Metadata-Version: 2.1
Name: excel-text
Version: 0.0.1
Summary: Python implementation of Excel's `text` function
Home-page: https://github.com/AutoActuary/excel-text
Author: Bart-Jan Hulsman, Rudolf Byker
Author-email: hulsmanbj@gmail.com, rudolfbyker@gmail.com
Classifier: Programming Language :: Python :: 3
Classifier: License :: OSI Approved :: MIT License
Classifier: Operating System :: OS Independent
Requires-Python: >=3.7
Description-Content-Type: text/markdown
License-File: LICENCE

# excel-text

Python implementation of Excel's `text` function.

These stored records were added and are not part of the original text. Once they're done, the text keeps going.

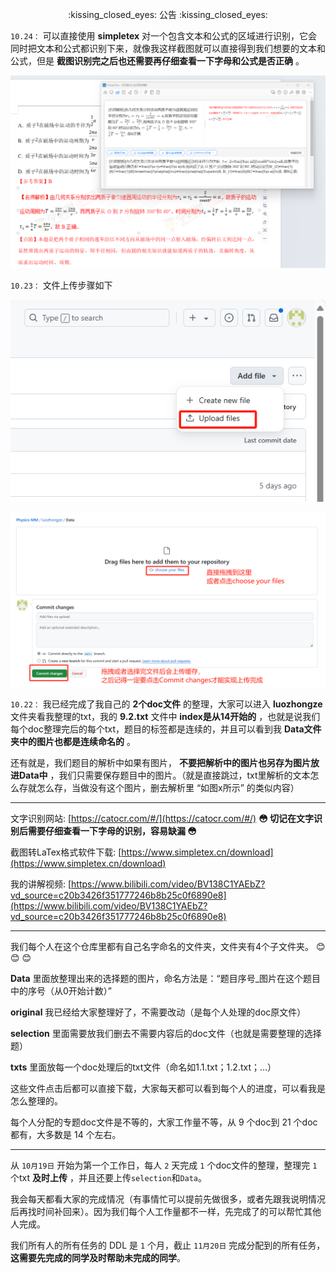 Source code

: <p align="center">  
:kissing_closed_eyes:  公告  :kissing_closed_eyes:
</p>  

``10.24：`` 可以直接使用 **simpletex** 对一个包含文本和公式的区域进行识别，它会同时把文本和公式都识别下来，就像我这样截图就可以直接得到我们想要的文本和公式，但是 **截图识别完之后也还需要再仔细查看一下字母和公式是否正确** 。

![step](./luozhongze/406b0db93833a62c302e6e3967771bb.png)

``10.23：`` 文件上传步骤如下

![step1](./luozhongze/08900a47c337732db942c633e21f739.png)

![step2](./luozhongze/e92bd5398c6076acaf4b3a33dd8a098.png)

``10.22：`` 我已经完成了我自己的 **2个doc文件** 的整理，大家可以进入 **luozhongze** 文件夹看我整理的txt，我的 **9.2.txt** 文件中 **index是从14开始的** ，也就是说我们每个doc整理完后的每个txt，题目的标签都是连续的，并且可以看到我 **Data文件夹中的图片也都是连续命名的** 。

还有就是，我们题目的解析中如果有图片， **不要把解析中的图片也另存为图片放进Data中** ，我们只需要保存题目中的图片。（就是直接跳过，txt里解析的文本怎么存就怎么存，当做没有这个图片，删去解析里 “如图x所示” 的类似内容）

***
文字识别网站: [https://catocr.com/#/](https://catocr.com/#/) **:flushed:  切记在文字识别后需要仔细查看一下字母的识别，容易缺漏  :flushed:**

截图转LaTex格式软件下载: [https://www.simpletex.cn/download](https://www.simpletex.cn/download)

我的讲解视频: [https://www.bilibili.com/video/BV138C1YAEbZ?vd_source=c20b3426f351777246b8b25c0f6890e8](https://www.bilibili.com/video/BV138C1YAEbZ?vd_source=c20b3426f351777246b8b25c0f6890e8)
***

我们每个人在这个仓库里都有自己名字命名的文件夹，文件夹有4个子文件夹。 :blush:  :blush:  :blush:

**Data** 里面放整理出来的选择题的图片，命名方法是：“题目序号_图片在这个题目中的序号（从0开始计数）”

**original** 我已经给大家整理好了，不需要改动（是每个人处理的doc原文件）

**selection** 里面需要放我们删去不需要内容后的doc文件（也就是需要整理的选择题）

**txts** 里面放每一个doc处理后的txt文件（命名如1.1.txt；1.2.txt；...）

这些文件点击后都可以直接下载，大家每天都可以看到每个人的进度，可以看我是怎么整理的。

每个人分配的专题doc文件是不等的，大家工作量不等，从 9 个doc到 21 个doc都有，大多数是 14 个左右。
***

从 ``10月19日`` 开始为第一个工作日，每人 ``2`` 天完成 ``1`` 个doc文件的整理，整理完 ``1`` 个txt **及时上传** ，并且还要上传``selection``和``Data``。

我会每天都看大家的完成情况（有事情忙可以提前先做很多，或者先跟我说明情况后再找时间补回来）。因为我们每个人工作量都不一样，先完成了的可以帮忙其他人完成。

我们所有人的所有任务的 DDL 是 ``1`` 个月，截止 ``11月20日`` 完成分配到的所有任务，**这需要先完成的同学及时帮助未完成的同学**。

The 1900 bug is reproduced.

## Upstream docs

- https://support.microsoft.com/en-us/office/text-function-20d5ac4d-7b94-49fd-bb38-93d29371225c
- https://docs.microsoft.com/en-us/office/troubleshoot/excel/wrongly-assumes-1900-is-leap-year
- https://www.quora.com/Why-wont-Microsoft-fix-the-1900-leap-year-bug-that-exists-in-Excel

## Examples

1. Currency with thousands separators and decimals. 
   `=TEXT(1234.567,"$#,##0.00")` = `$1,234.57`
2. Date and time functions.
   `=TEXT(10,"MM/DD/YYYY")` = `01/10/1900`
3. Percentages
   `=TEXT(0.285,"0.0%")` = `28.5%`
4. Leading zeros
   `=TEXT(1234,"0000000")` = `0001234`
5. Custom Latitude/longitude
   `=TEXT(123456,"##0° 00' 00''")` = `12° 34' 56''`

## Limitations

- Filling with `*` is not supported.
- `@` is not supported in the format argument.
- Single quotation marks `'` are not supported for inserting strings. Double quotation marks `"` must be used.
- String characters that can be incorrectly interpreted as datetime options can only be used if used with quotation 
marks. 
- When `[]` are used for date/datetime/time, only the first character in the brackets will be used.